Recently, President Biden launched the second phase of his attack on domestic oil and gas production by blocking leases in Alaska’s National Petroleum Reserve. That follows last year’s reimposed ban on exploration in the Alaska National Wildlife Refuge. Both actions are ill-advised.
In the Wall Street Journal, Alaska Sen. Dan Sullivan quipped, “The Biden Administration has imposed more sanctions on Alaska than it has on Iran.”
The Interior Department just blocked new oil and gas leasing on 13.3 million acres in Alaska’s National Petroleum Reserve. Congress expressly set aside the region in 1923 for oil and gas development, but Biden ignores this saying drilling would disturb the Arctic’s ‘natural wonders,’ Sullivan added.
Energy development and environmental protection are not mutually exclusive. In fact, they are compatible and concurrent.
On Alaska’s North Slope, exploration and construction take place during the winter, over roads built on sheets of ice. When the ice melts, the roads disappear.
ANWR is not a place with towering snow-capped peaks and lush green forests. It is 19 million acres of frozen desert larger than the states of Massachusetts, New Jersey, Hawaii, Connecticut, and Delaware combined.
Although the 1.5 million acres in ARWR called the coastal plain were set aside for future leasing in 1980, drilling would occur on less than 2,000 acres.
The U.S. Geological Survey estimates this sliver of land contains at least 10.4 billion barrels of recoverable oil and 8.6 trillion cubic feet of natural gas, and those estimates are probably conservative. By comparison, Alaska’s second-biggest oil field, Kuparuk, holds about 2.5 billion barrels.
In fairness to Biden, in 2023 he greenlighted leases in the Willow area, a 500-acre site inside Alaska’s National Petroleum Reserve. When in production it is estimated to produce 180,000 barrels of oil daily—an amount equivalent to 27% of Washington state’s refinery requirements.
“All of this punishment for Alaska comes as the administration eases sanctions on Venezuelan oil production and fails to enforce oil sanctions on Iran. Meantime, the Russians and Chinese are increasing investment in Arctic oil, gas, and mineral development,” Sullivan noted in the Wall Street Journal.
Allowing new oil and gas leases would help our country long term, particularly Washington refineries, workers, and state and local economies.
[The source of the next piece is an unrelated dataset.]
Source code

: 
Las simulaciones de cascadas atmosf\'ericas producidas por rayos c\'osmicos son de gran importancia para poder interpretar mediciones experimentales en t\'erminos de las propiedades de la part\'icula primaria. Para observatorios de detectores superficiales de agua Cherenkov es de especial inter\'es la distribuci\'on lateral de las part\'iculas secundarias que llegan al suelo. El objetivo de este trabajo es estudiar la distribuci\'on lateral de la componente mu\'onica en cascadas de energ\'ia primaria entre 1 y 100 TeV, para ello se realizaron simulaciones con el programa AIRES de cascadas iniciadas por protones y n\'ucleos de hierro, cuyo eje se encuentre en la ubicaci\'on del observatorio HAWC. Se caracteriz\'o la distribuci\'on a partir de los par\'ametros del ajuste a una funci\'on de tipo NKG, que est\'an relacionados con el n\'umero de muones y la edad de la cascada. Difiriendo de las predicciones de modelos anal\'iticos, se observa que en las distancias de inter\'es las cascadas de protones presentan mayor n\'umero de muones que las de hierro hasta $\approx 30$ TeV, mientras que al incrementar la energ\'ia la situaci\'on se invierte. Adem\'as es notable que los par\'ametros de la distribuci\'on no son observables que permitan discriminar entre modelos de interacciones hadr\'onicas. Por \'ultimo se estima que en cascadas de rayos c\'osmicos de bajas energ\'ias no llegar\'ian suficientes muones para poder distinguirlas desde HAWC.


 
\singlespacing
Current crude supplies from Alaska’s North Slope are declining, and refiners have looked elsewhere for replacement stocks, such as oil by rail from North Dakota and tanker shipments from foreign countries, many of which are hostile to America.
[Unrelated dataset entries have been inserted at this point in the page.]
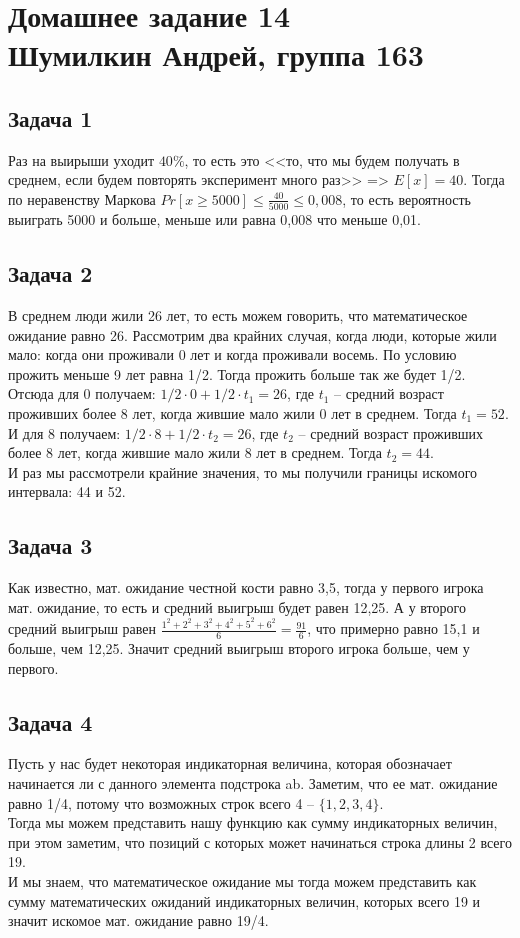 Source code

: 

	\section{Домашнее задание 14\\ Шумилкин Андрей, группа 163} 
	\subsection{Задача 1}
	Раз на выирыши уходит $40\%$, то есть это <<то, что мы будем получать в среднем, если будем повторять эксперимент много раз>> => $E[x] = 40 $. Тогда по неравенству Маркова $Pr[x \ge 5000] \le \frac{40}{5000} \le 0,008$, то есть вероятность выиграть 5000 и больше, меньше или равна 0,008 что меньше 0,01.
	
	\subsection{Задача 2}
	В среднем люди жили 26 лет, то есть можем говорить, что математическое ожидание равно 26.
	Рассмотрим два крайних случая, когда люди, которые жили мало: когда они проживали 0 лет и когда проживали восемь. По условию прожить меньше 9 лет равна 1/2. Тогда прожить больше так же будет 1/2. \\
	Отсюда для 0 получаем: $1/2 \cdot 0 + 1/2 \cdot t_1 = 26$, где $t_1$ -- средний возраст проживших более 8 лет, когда жившие мало жили 0 лет в среднем. Тогда $t_1 = 52$. \\
	И для 8 получаем: $1/2 \cdot 8 + 1/2 \cdot t_2 = 26$, где $t_2$ -- средний возраст проживших более 8 лет, когда жившие мало жили 8 лет в среднем. Тогда $t_2 = 44$.\\
	И раз мы рассмотрели крайние значения, то мы получили границы искомого интервала: 44 и 52. 
	
	\subsection{Задача 3}
	Как известно, мат. ожидание честной кости равно 3,5, тогда у первого игрока мат. ожидание, то есть и средний выигрыш будет равен 12,25. А у второго средний выигрыш равен $\frac{1^2 + 2^2 + 3^2 + 4^2 + 5^2 + 6^2}{6} = \frac{91}{6}$, что примерно равно 15,1 и больше, чем 12,25.
	Значит средний выигрыш второго игрока больше, чем у первого.
	
	\subsection{Задача 4}
	Пусть у нас будет некоторая индикаторная величина, которая обозначает начинается ли с данного элемента подстрока ab. Заметим, что ее мат. ожидание равно 1/4, потому что возможных строк всего 4 -- $\{1, 2, 3, 4\}$. \\
	Тогда мы можем представить нашу функцию как сумму индикаторных величин, при этом заметим, что позиций с которых может начинаться строка длины 2 всего 19. \\
	И мы знаем, что математическое ожидание мы тогда можем представить как сумму математических ожиданий индикаторных величин, которых всего 19 и значит искомое мат. ожидание равно 19/4.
Washington's five refineries provide 4% of our nation’s processing capacity. With our state accounting for 2% of national petroleum consumption, in-state refineries produce quantities more than sufficient for Washington's needs. Those refineries processed crude oil into 13 million gallons of gasoline, diesel, jet fuel and finished products each day.
Alaska crude comes to our refineries in double-hulled ocean-going tankers. Since the Exxon Valdez incident in Alaska in 1989, state-of-the art redundant marine safeguards are aboard ships. Tanker crews have extensive safety and response training.
The crude, which is 12,000 feet below ground, would be extracted by a widely used technique known as horizontal drilling. Production wells would be spaced a dozen feet apart yet would reach out for miles in different directions underground. The oil would then be piped to Prudhoe Bay and sent 800-miles south via the existing Trans Alaska Pipeline.
With a multiplier of 12%, the total impact of our refineries was 25,000 jobs and $2 billion in personal income, according to The Washington Research Council.
That is good for our state and country.